#### [What the task requires]
All of the data should be output character for character, except the pictures.

#### [Given entries]

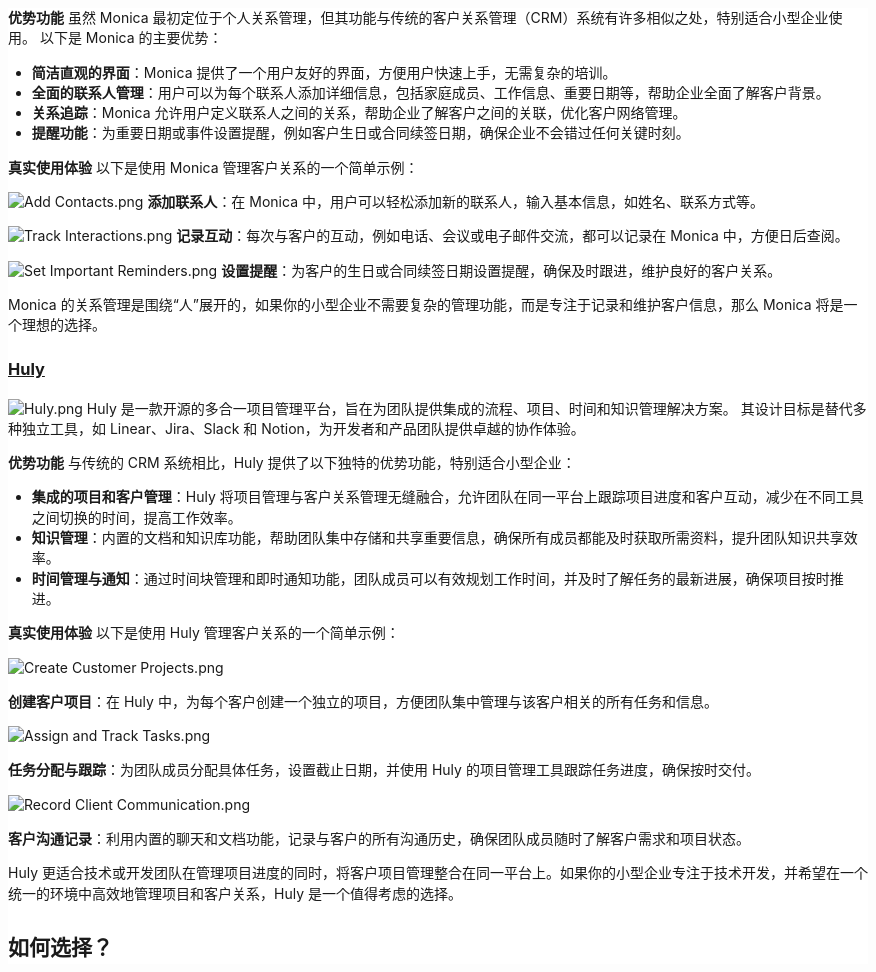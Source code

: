 **优势功能**
虽然 Monica 最初定位于个人关系管理，但其功能与传统的客户关系管理（CRM）系统有许多相似之处，特别适合小型企业使用。 以下是 Monica 的主要优势：

* **简洁直观的界面**：Monica 提供了一个用户友好的界面，方便用户快速上手，无需复杂的培训。
* **全面的联系人管理**：用户可以为每个联系人添加详细信息，包括家庭成员、工作信息、重要日期等，帮助企业全面了解客户背景。
* **关系追踪**：Monica 允许用户定义联系人之间的关系，帮助企业了解客户之间的关联，优化客户网络管理。
* **提醒功能**：为重要日期或事件设置提醒，例如客户生日或合同续签日期，确保企业不会错过任何关键时刻。

**真实使用体验**
以下是使用 Monica 管理客户关系的一个简单示例：

![Add Contacts.png](https://static-docs.nocobase.com/fdc8a45e44ebdb5d89f12fd44534958f.png)
**添加联系人**：在 Monica 中，用户可以轻松添加新的联系人，输入基本信息，如姓名、联系方式等。

![Track Interactions.png](https://static-docs.nocobase.com/064f8354f5443cc6fe7b85f10f941d88.png)
**记录互动**：每次与客户的互动，例如电话、会议或电子邮件交流，都可以记录在 Monica 中，方便日后查阅。

![Set Important Reminders.png](https://static-docs.nocobase.com/288e486187f9fa8446b1cf37c7d2ad1e.png)
**设置提醒**：为客户的生日或合同续签日期设置提醒，确保及时跟进，维护良好的客户关系。

Monica 的关系管理是围绕“人”展开的，如果你的小型企业不需要复杂的管理功能，而是专注于记录和维护客户信息，那么 Monica 将是一个理想的选择。

### [Huly](https://huly.io/)

![Huly.png](https://static-docs.nocobase.com/ad80bd73f794f26dc1d9f78b528dbd5c.png)
Huly 是一款开源的多合一项目管理平台，旨在为团队提供集成的流程、项目、时间和知识管理解决方案。 其设计目标是替代多种独立工具，如 Linear、Jira、Slack 和 Notion，为开发者和产品团队提供卓越的协作体验。

**优势功能**
与传统的 CRM 系统相比，Huly 提供了以下独特的优势功能，特别适合小型企业：

* **集成的项目和客户管理**：Huly 将项目管理与客户关系管理无缝融合，允许团队在同一平台上跟踪项目进度和客户互动，减少在不同工具之间切换的时间，提高工作效率。
* **知识管理**：内置的文档和知识库功能，帮助团队集中存储和共享重要信息，确保所有成员都能及时获取所需资料，提升团队知识共享效率。
* **时间管理与通知**：通过时间块管理和即时通知功能，团队成员可以有效规划工作时间，并及时了解任务的最新进展，确保项目按时推进。

**真实使用体验**
以下是使用 Huly 管理客户关系的一个简单示例：

![Create Customer Projects.png](https://static-docs.nocobase.com/4bd729731340cfa256eca9b10e706e93.png)

**创建客户项目**：在 Huly 中，为每个客户创建一个独立的项目，方便团队集中管理与该客户相关的所有任务和信息。

![Assign and Track Tasks.png](https://static-docs.nocobase.com/9bb8f75764ef8d4eacd95bfecbde1394.png)

**任务分配与跟踪**：为团队成员分配具体任务，设置截止日期，并使用 Huly 的项目管理工具跟踪任务进度，确保按时交付。

![Record Client Communication.png](https://static-docs.nocobase.com/b7c11ec1222f90b47e86bfd796c4e009.png)

**客户沟通记录**：利用内置的聊天和文档功能，记录与客户的所有沟通历史，确保团队成员随时了解客户需求和项目状态。

Huly 更适合技术或开发团队在管理项目进度的同时，将客户项目管理整合在同一平台上。如果你的小型企业专注于技术开发，并希望在一个统一的环境中高效地管理项目和客户关系，Huly 是一个值得考虑的选择。

## 如何选择？
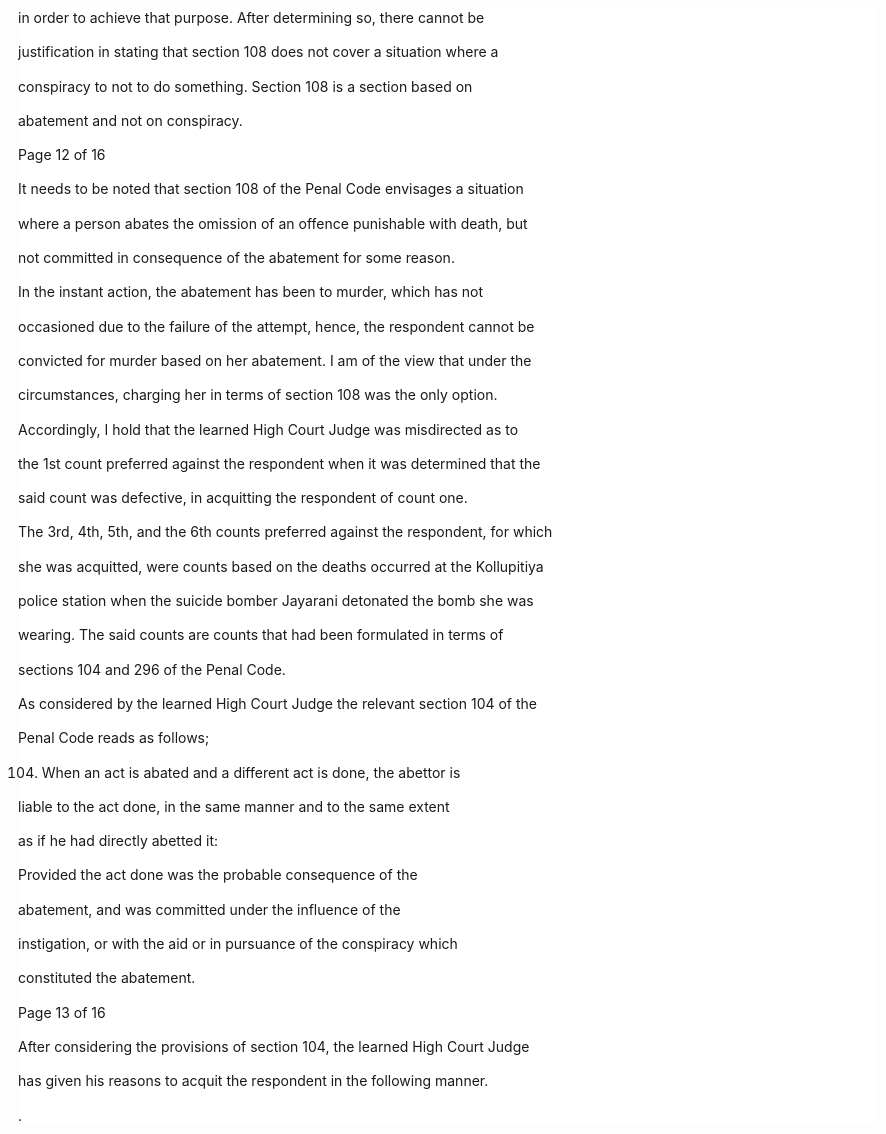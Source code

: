 in order to achieve that purpose. After determining so, there cannot be

justification in stating that section 108 does not cover a situation where a

conspiracy to not to do something. Section 108 is a section based on

abatement and not on conspiracy.

Page 12 of 16

It needs to be noted that section 108 of the Penal Code envisages a situation

where a person abates the omission of an offence punishable with death, but

not committed in consequence of the abatement for some reason.

In the instant action, the abatement has been to murder, which has not

occasioned due to the failure of the attempt, hence, the respondent cannot be

convicted for murder based on her abatement. I am of the view that under the

circumstances, charging her in terms of section 108 was the only option.

Accordingly, I hold that the learned High Court Judge was misdirected as to

the 1st count preferred against the respondent when it was determined that the

said count was defective, in acquitting the respondent of count one.

The 3rd, 4th, 5th, and the 6th counts preferred against the respondent, for which

she was acquitted, were counts based on the deaths occurred at the Kollupitiya

police station when the suicide bomber Jayarani detonated the bomb she was

wearing. The said counts are counts that had been formulated in terms of

sections 104 and 296 of the Penal Code.

As considered by the learned High Court Judge the relevant section 104 of the

Penal Code reads as follows;

104. When an act is abated and a different act is done, the abettor is

liable to the act done, in the same manner and to the same extent

as if he had directly abetted it:

Provided the act done was the probable consequence of the

abatement, and was committed under the influence of the

instigation, or with the aid or in pursuance of the conspiracy which

constituted the abatement.

Page 13 of 16

After considering the provisions of section 104, the learned High Court Judge

has given his reasons to acquit the respondent in the following manner.

.
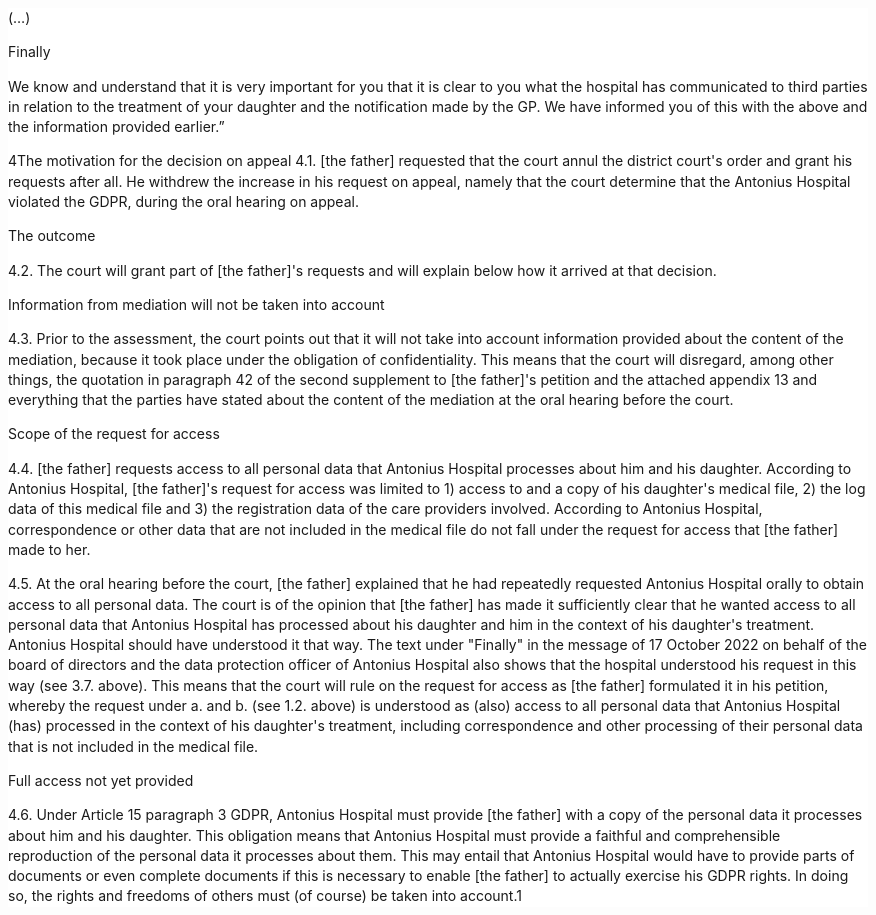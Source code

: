 (…)

Finally

We know and understand that it is very important for you that it is clear to you what the hospital has communicated to third parties in relation to the treatment of your daughter and the notification made by the GP. We have informed you of this with the above and the information provided earlier.”

4The motivation for the decision on appeal
4.1. \[the father\] requested that the court annul the district court's order and grant his requests after all. He withdrew the increase in his request on appeal, namely that the court determine that the Antonius Hospital violated the GDPR, during the oral hearing on appeal.

The outcome

4.2. The court will grant part of \[the father\]'s requests and will explain below how it arrived at that decision.

Information from mediation will not be taken into account

4.3. Prior to the assessment, the court points out that it will not take into account information provided about the content of the mediation, because it took place under the obligation of confidentiality. This means that the court will disregard, among other things, the quotation in paragraph 42 of the second supplement to \[the father\]'s petition and the attached appendix 13 and everything that the parties have stated about the content of the mediation at the oral hearing before the court.

Scope of the request for access

4.4. \[the father\] requests access to all personal data that Antonius Hospital processes about him and his daughter. According to Antonius Hospital, \[the father\]'s request for access was limited to 1) access to and a copy of his daughter's medical file, 2) the log data of this medical file and 3) the registration data of the care providers involved. According to Antonius Hospital, correspondence or other data that are not included in the medical file do not fall under the request for access that \[the father\] made to her.

4.5. At the oral hearing before the court, \[the father\] explained that he had repeatedly requested Antonius Hospital orally to obtain access to all personal data. The court is of the opinion that \[the father\] has made it sufficiently clear that he wanted access to all personal data that Antonius Hospital has processed about his daughter and him in the context of his daughter's treatment. Antonius Hospital should have understood it that way. The text under "Finally" in the message of 17 October 2022 on behalf of the board of directors and the data protection officer of Antonius Hospital also shows that the hospital understood his request in this way (see 3.7. above). This means that the court will rule on the request for access as \[the father\] formulated it in his petition, whereby the request under a. and b. (see 1.2. above) is understood as (also) access to all personal data that Antonius Hospital (has) processed in the context of his daughter's treatment, including correspondence and other processing of their personal data that is not included in the medical file.

Full access not yet provided

4.6. Under Article 15 paragraph 3 GDPR, Antonius Hospital must provide \[the father\] with a copy of the personal data it processes about him and his daughter. This obligation means that Antonius Hospital must provide a faithful and comprehensible reproduction of the personal data it processes about them. This may entail that Antonius Hospital would have to provide parts of documents or even complete documents if this is necessary to enable \[the father\] to actually exercise his GDPR rights. In doing so, the rights and freedoms of others must (of course) be taken into account.1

#### [Output for this task]
Source code

: **优势功能**
虽然 Monica 最初定位于个人关系管理，但其功能与传统的客户关系管理（CRM）系统有许多相似之处，特别适合小型企业使用。 以下是 Monica 的主要优势：

* **简洁直观的界面**：Monica 提供了一个用户友好的界面，方便用户快速上手，无需复杂的培训。
* **全面的联系人管理**：用户可以为每个联系人添加详细信息，包括家庭成员、工作信息、重要日期等，帮助企业全面了解客户背景。
* **关系追踪**：Monica 允许用户定义联系人之间的关系，帮助企业了解客户之间的关联，优化客户网络管理。
* **提醒功能**：为重要日期或事件设置提醒，例如客户生日或合同续签日期，确保企业不会错过任何关键时刻。

**真实使用体验**
以下是使用 Monica 管理客户关系的一个简单示例：

![Add Contacts.png](https://static-docs.nocobase.com/fdc8a45e44ebdb5d89f12fd44534958f.png)
**添加联系人**：在 Monica 中，用户可以轻松添加新的联系人，输入基本信息，如姓名、联系方式等。

![Track Interactions.png](https://static-docs.nocobase.com/064f8354f5443cc6fe7b85f10f941d88.png)
**记录互动**：每次与客户的互动，例如电话、会议或电子邮件交流，都可以记录在 Monica 中，方便日后查阅。

![Set Important Reminders.png](https://static-docs.nocobase.com/288e486187f9fa8446b1cf37c7d2ad1e.png)
**设置提醒**：为客户的生日或合同续签日期设置提醒，确保及时跟进，维护良好的客户关系。

Monica 的关系管理是围绕“人”展开的，如果你的小型企业不需要复杂的管理功能，而是专注于记录和维护客户信息，那么 Monica 将是一个理想的选择。

### [Huly](https://huly.io/)

![Huly.png](https://static-docs.nocobase.com/ad80bd73f794f26dc1d9f78b528dbd5c.png)
Huly 是一款开源的多合一项目管理平台，旨在为团队提供集成的流程、项目、时间和知识管理解决方案。 其设计目标是替代多种独立工具，如 Linear、Jira、Slack 和 Notion，为开发者和产品团队提供卓越的协作体验。

**优势功能**
与传统的 CRM 系统相比，Huly 提供了以下独特的优势功能，特别适合小型企业：

* **集成的项目和客户管理**：Huly 将项目管理与客户关系管理无缝融合，允许团队在同一平台上跟踪项目进度和客户互动，减少在不同工具之间切换的时间，提高工作效率。
* **知识管理**：内置的文档和知识库功能，帮助团队集中存储和共享重要信息，确保所有成员都能及时获取所需资料，提升团队知识共享效率。
* **时间管理与通知**：通过时间块管理和即时通知功能，团队成员可以有效规划工作时间，并及时了解任务的最新进展，确保项目按时推进。

**真实使用体验**
以下是使用 Huly 管理客户关系的一个简单示例：

![Create Customer Projects.png](https://static-docs.nocobase.com/4bd729731340cfa256eca9b10e706e93.png)

**创建客户项目**：在 Huly 中，为每个客户创建一个独立的项目，方便团队集中管理与该客户相关的所有任务和信息。

![Assign and Track Tasks.png](https://static-docs.nocobase.com/9bb8f75764ef8d4eacd95bfecbde1394.png)

**任务分配与跟踪**：为团队成员分配具体任务，设置截止日期，并使用 Huly 的项目管理工具跟踪任务进度，确保按时交付。

![Record Client Communication.png](https://static-docs.nocobase.com/b7c11ec1222f90b47e86bfd796c4e009.png)

**客户沟通记录**：利用内置的聊天和文档功能，记录与客户的所有沟通历史，确保团队成员随时了解客户需求和项目状态。

Huly 更适合技术或开发团队在管理项目进度的同时，将客户项目管理整合在同一平台上。如果你的小型企业专注于技术开发，并希望在一个统一的环境中高效地管理项目和客户关系，Huly 是一个值得考虑的选择。

## 如何选择？
Source code

: in order to achieve that purpose. After determining so, there cannot be

justification in stating that section 108 does not cover a situation where a

conspiracy to not to do something. Section 108 is a section based on

abatement and not on conspiracy.

Page 12 of 16

It needs to be noted that section 108 of the Penal Code envisages a situation

where a person abates the omission of an offence punishable with death, but

not committed in consequence of the abatement for some reason.

In the instant action, the abatement has been to murder, which has not

occasioned due to the failure of the attempt, hence, the respondent cannot be

convicted for murder based on her abatement. I am of the view that under the

circumstances, charging her in terms of section 108 was the only option.

Accordingly, I hold that the learned High Court Judge was misdirected as to

the 1st count preferred against the respondent when it was determined that the

said count was defective, in acquitting the respondent of count one.

The 3rd, 4th, 5th, and the 6th counts preferred against the respondent, for which

she was acquitted, were counts based on the deaths occurred at the Kollupitiya

police station when the suicide bomber Jayarani detonated the bomb she was

wearing. The said counts are counts that had been formulated in terms of

sections 104 and 296 of the Penal Code.

As considered by the learned High Court Judge the relevant section 104 of the

Penal Code reads as follows;

104. When an act is abated and a different act is done, the abettor is

liable to the act done, in the same manner and to the same extent

as if he had directly abetted it:

Provided the act done was the probable consequence of the

abatement, and was committed under the influence of the

instigation, or with the aid or in pursuance of the conspiracy which

constituted the abatement.

Page 13 of 16

After considering the provisions of section 104, the learned High Court Judge

has given his reasons to acquit the respondent in the following manner.

.
Source code

: (…)

Finally

We know and understand that it is very important for you that it is clear to you what the hospital has communicated to third parties in relation to the treatment of your daughter and the notification made by the GP. We have informed you of this with the above and the information provided earlier.”

4The motivation for the decision on appeal
4.1. \[the father\] requested that the court annul the district court's order and grant his requests after all. He withdrew the increase in his request on appeal, namely that the court determine that the Antonius Hospital violated the GDPR, during the oral hearing on appeal.

The outcome

4.2. The court will grant part of \[the father\]'s requests and will explain below how it arrived at that decision.

Information from mediation will not be taken into account

4.3. Prior to the assessment, the court points out that it will not take into account information provided about the content of the mediation, because it took place under the obligation of confidentiality. This means that the court will disregard, among other things, the quotation in paragraph 42 of the second supplement to \[the father\]'s petition and the attached appendix 13 and everything that the parties have stated about the content of the mediation at the oral hearing before the court.

Scope of the request for access

4.4. \[the father\] requests access to all personal data that Antonius Hospital processes about him and his daughter. According to Antonius Hospital, \[the father\]'s request for access was limited to 1) access to and a copy of his daughter's medical file, 2) the log data of this medical file and 3) the registration data of the care providers involved. According to Antonius Hospital, correspondence or other data that are not included in the medical file do not fall under the request for access that \[the father\] made to her.

4.5. At the oral hearing before the court, \[the father\] explained that he had repeatedly requested Antonius Hospital orally to obtain access to all personal data. The court is of the opinion that \[the father\] has made it sufficiently clear that he wanted access to all personal data that Antonius Hospital has processed about his daughter and him in the context of his daughter's treatment. Antonius Hospital should have understood it that way. The text under "Finally" in the message of 17 October 2022 on behalf of the board of directors and the data protection officer of Antonius Hospital also shows that the hospital understood his request in this way (see 3.7. above). This means that the court will rule on the request for access as \[the father\] formulated it in his petition, whereby the request under a. and b. (see 1.2. above) is understood as (also) access to all personal data that Antonius Hospital (has) processed in the context of his daughter's treatment, including correspondence and other processing of their personal data that is not included in the medical file.

Full access not yet provided

4.6. Under Article 15 paragraph 3 GDPR, Antonius Hospital must provide \[the father\] with a copy of the personal data it processes about him and his daughter. This obligation means that Antonius Hospital must provide a faithful and comprehensible reproduction of the personal data it processes about them. This may entail that Antonius Hospital would have to provide parts of documents or even complete documents if this is necessary to enable \[the father\] to actually exercise his GDPR rights. In doing so, the rights and freedoms of others must (of course) be taken into account.1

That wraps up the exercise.